▶ [Required work]:
Without including any pictures, return the records below exactly as written.
*** Begin section ***
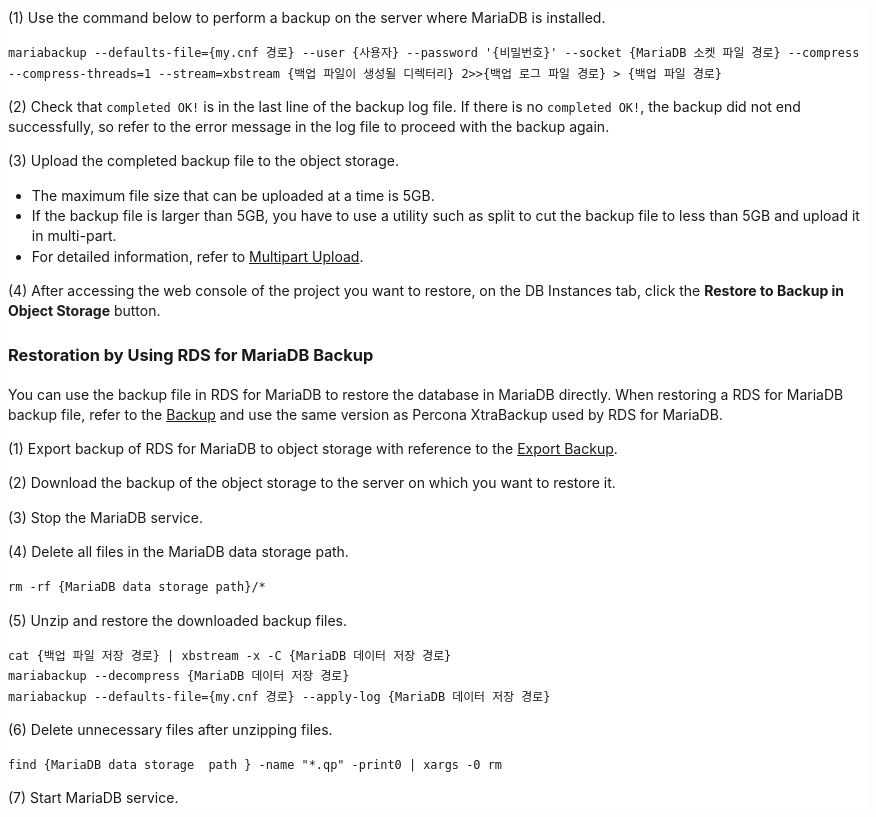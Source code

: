 (1) Use the command below to perform a backup on the server where MariaDB is installed.

```
mariabackup --defaults-file={my.cnf 경로} --user {사용자} --password '{비밀번호}' --socket {MariaDB 소켓 파일 경로} --compress --compress-threads=1 --stream=xbstream {백업 파일이 생성될 디렉터리} 2>>{백업 로그 파일 경로} > {백업 파일 경로}
```

(2) Check that `completed OK!` is in the last line of the backup log file. If there is no `completed OK!`, the backup did not end successfully, so refer to the error message in the log file to proceed with the backup again.

(3) Upload the completed backup file to the object storage.

* The maximum file size that can be uploaded at a time is 5GB.
* If the backup file is larger than 5GB, you have to use a utility such as split to cut the backup file to less than 5GB and upload it in multi-part.
* For detailed information, refer to [Multipart Upload](/Storage/Object%20Storage/ko/api-guide/#_44).

(4) After accessing the web console of the project you want to restore, on the DB Instances tab, click the **Restore to Backup in Object Storage** button.

### Restoration by Using RDS for MariaDB Backup

You can use the backup file in RDS for MariaDB to restore the database in MariaDB directly. When restoring a RDS for MariaDB backup file, refer to the [Backup](backup-and-restore/#_1) and use the same version as Percona XtraBackup used by RDS for MariaDB.

(1) Export backup of RDS for MariaDB to object storage with reference to the [Export Backup](backup-and-restore/#_5).

(2) Download the backup of the object storage to the server on which you want to restore it.

(3) Stop the MariaDB service.

(4) Delete all files in the MariaDB data storage path.

``` 
rm -rf {MariaDB data storage path}/* 
```

(5) Unzip and restore the downloaded backup files.

```
cat {백업 파일 저장 경로} | xbstream -x -C {MariaDB 데이터 저장 경로}
mariabackup --decompress {MariaDB 데이터 저장 경로}
mariabackup --defaults-file={my.cnf 경로} --apply-log {MariaDB 데이터 저장 경로}
```

(6) Delete unnecessary files after unzipping files.

``` 
find {MariaDB data storage  path } -name "*.qp" -print0 | xargs -0 rm 
```

(7) Start MariaDB service.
*** End section ***
▶ [Exercise output]:
Source code

: (1) Use the command below to perform a backup on the server where MariaDB is installed.

```
mariabackup --defaults-file={my.cnf 경로} --user {사용자} --password '{비밀번호}' --socket {MariaDB 소켓 파일 경로} --compress --compress-threads=1 --stream=xbstream {백업 파일이 생성될 디렉터리} 2>>{백업 로그 파일 경로} > {백업 파일 경로}
```

(2) Check that `completed OK!` is in the last line of the backup log file. If there is no `completed OK!`, the backup did not end successfully, so refer to the error message in the log file to proceed with the backup again.

(3) Upload the completed backup file to the object storage.

* The maximum file size that can be uploaded at a time is 5GB.
* If the backup file is larger than 5GB, you have to use a utility such as split to cut the backup file to less than 5GB and upload it in multi-part.
* For detailed information, refer to [Multipart Upload](/Storage/Object%20Storage/ko/api-guide/#_44).

(4) After accessing the web console of the project you want to restore, on the DB Instances tab, click the **Restore to Backup in Object Storage** button.

### Restoration by Using RDS for MariaDB Backup

You can use the backup file in RDS for MariaDB to restore the database in MariaDB directly. When restoring a RDS for MariaDB backup file, refer to the [Backup](backup-and-restore/#_1) and use the same version as Percona XtraBackup used by RDS for MariaDB.

(1) Export backup of RDS for MariaDB to object storage with reference to the [Export Backup](backup-and-restore/#_5).

(2) Download the backup of the object storage to the server on which you want to restore it.

(3) Stop the MariaDB service.

(4) Delete all files in the MariaDB data storage path.

``` 
rm -rf {MariaDB data storage path}/* 
```

(5) Unzip and restore the downloaded backup files.

```
cat {백업 파일 저장 경로} | xbstream -x -C {MariaDB 데이터 저장 경로}
mariabackup --decompress {MariaDB 데이터 저장 경로}
mariabackup --defaults-file={my.cnf 경로} --apply-log {MariaDB 데이터 저장 경로}
```

(6) Delete unnecessary files after unzipping files.

``` 
find {MariaDB data storage  path } -name "*.qp" -print0 | xargs -0 rm 
```

(7) Start MariaDB service.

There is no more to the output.